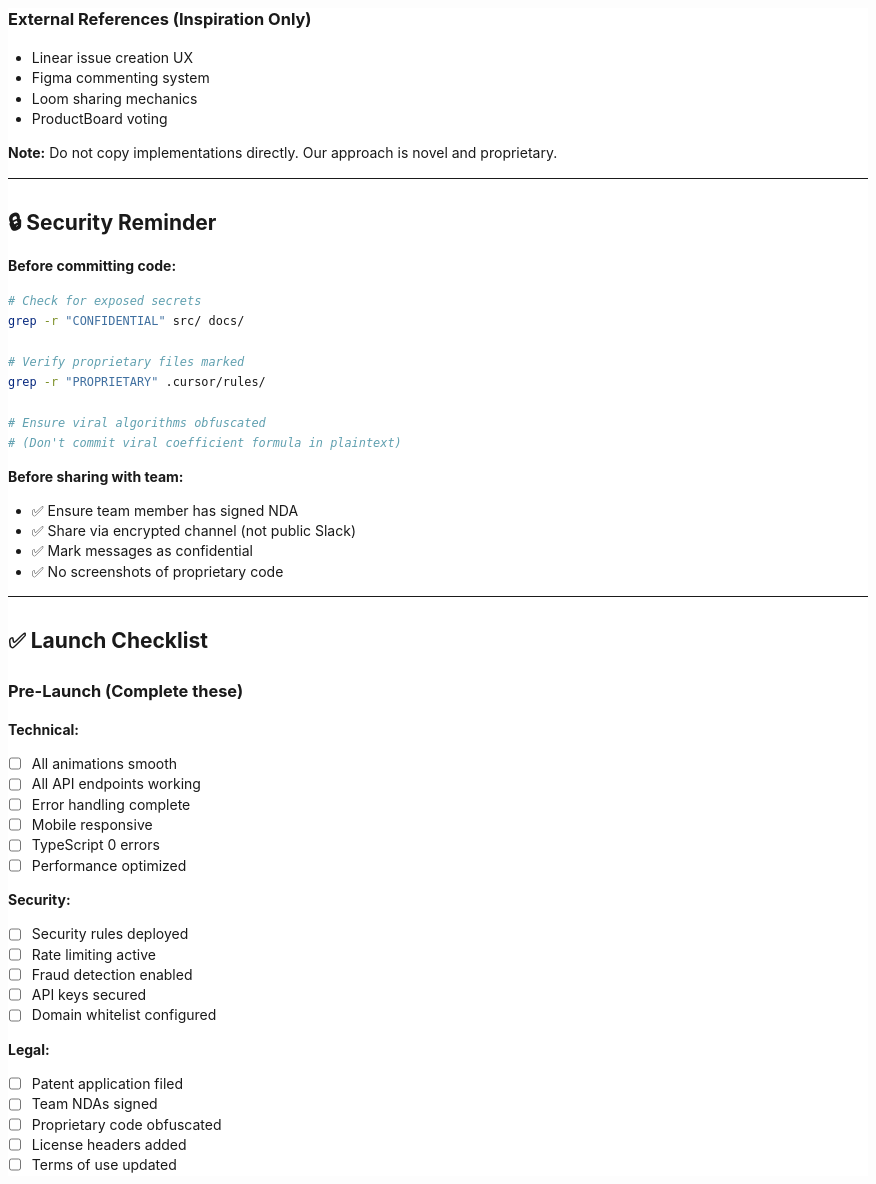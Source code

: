 ### External References (Inspiration Only)
- Linear issue creation UX
- Figma commenting system
- Loom sharing mechanics
- ProductBoard voting

**Note:** Do not copy implementations directly. Our approach is novel and proprietary.

---

## 🔒 Security Reminder

**Before committing code:**

```bash
# Check for exposed secrets
grep -r "CONFIDENTIAL" src/ docs/

# Verify proprietary files marked
grep -r "PROPRIETARY" .cursor/rules/

# Ensure viral algorithms obfuscated
# (Don't commit viral coefficient formula in plaintext)
```

**Before sharing with team:**
- ✅ Ensure team member has signed NDA
- ✅ Share via encrypted channel (not public Slack)
- ✅ Mark messages as confidential
- ✅ No screenshots of proprietary code

---

## ✅ Launch Checklist

### Pre-Launch (Complete these)

**Technical:**
- [ ] All animations smooth
- [ ] All API endpoints working
- [ ] Error handling complete
- [ ] Mobile responsive
- [ ] TypeScript 0 errors
- [ ] Performance optimized

**Security:**
- [ ] Security rules deployed
- [ ] Rate limiting active
- [ ] Fraud detection enabled
- [ ] API keys secured
- [ ] Domain whitelist configured

**Legal:**
- [ ] Patent application filed
- [ ] Team NDAs signed
- [ ] Proprietary code obfuscated
- [ ] License headers added
- [ ] Terms of use updated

----------------------------------------

**Aim of the task**
Type the entries again verbatim. Drop the images.

**Result of this exercise**
Source code

: ### External References (Inspiration Only)
- Linear issue creation UX
- Figma commenting system
- Loom sharing mechanics
- ProductBoard voting

**Note:** Do not copy implementations directly. Our approach is novel and proprietary.

---

## 🔒 Security Reminder

**Before committing code:**

```bash
# Check for exposed secrets
grep -r "CONFIDENTIAL" src/ docs/

# Verify proprietary files marked
grep -r "PROPRIETARY" .cursor/rules/

# Ensure viral algorithms obfuscated
# (Don't commit viral coefficient formula in plaintext)
```

**Before sharing with team:**
- ✅ Ensure team member has signed NDA
- ✅ Share via encrypted channel (not public Slack)
- ✅ Mark messages as confidential
- ✅ No screenshots of proprietary code

---

## ✅ Launch Checklist

### Pre-Launch (Complete these)

**Technical:**
- [ ] All animations smooth
- [ ] All API endpoints working
- [ ] Error handling complete
- [ ] Mobile responsive
- [ ] TypeScript 0 errors
- [ ] Performance optimized

**Security:**
- [ ] Security rules deployed
- [ ] Rate limiting active
- [ ] Fraud detection enabled
- [ ] API keys secured
- [ ] Domain whitelist configured

**Legal:**
- [ ] Patent application filed
- [ ] Team NDAs signed
- [ ] Proprietary code obfuscated
- [ ] License headers added
- [ ] Terms of use updated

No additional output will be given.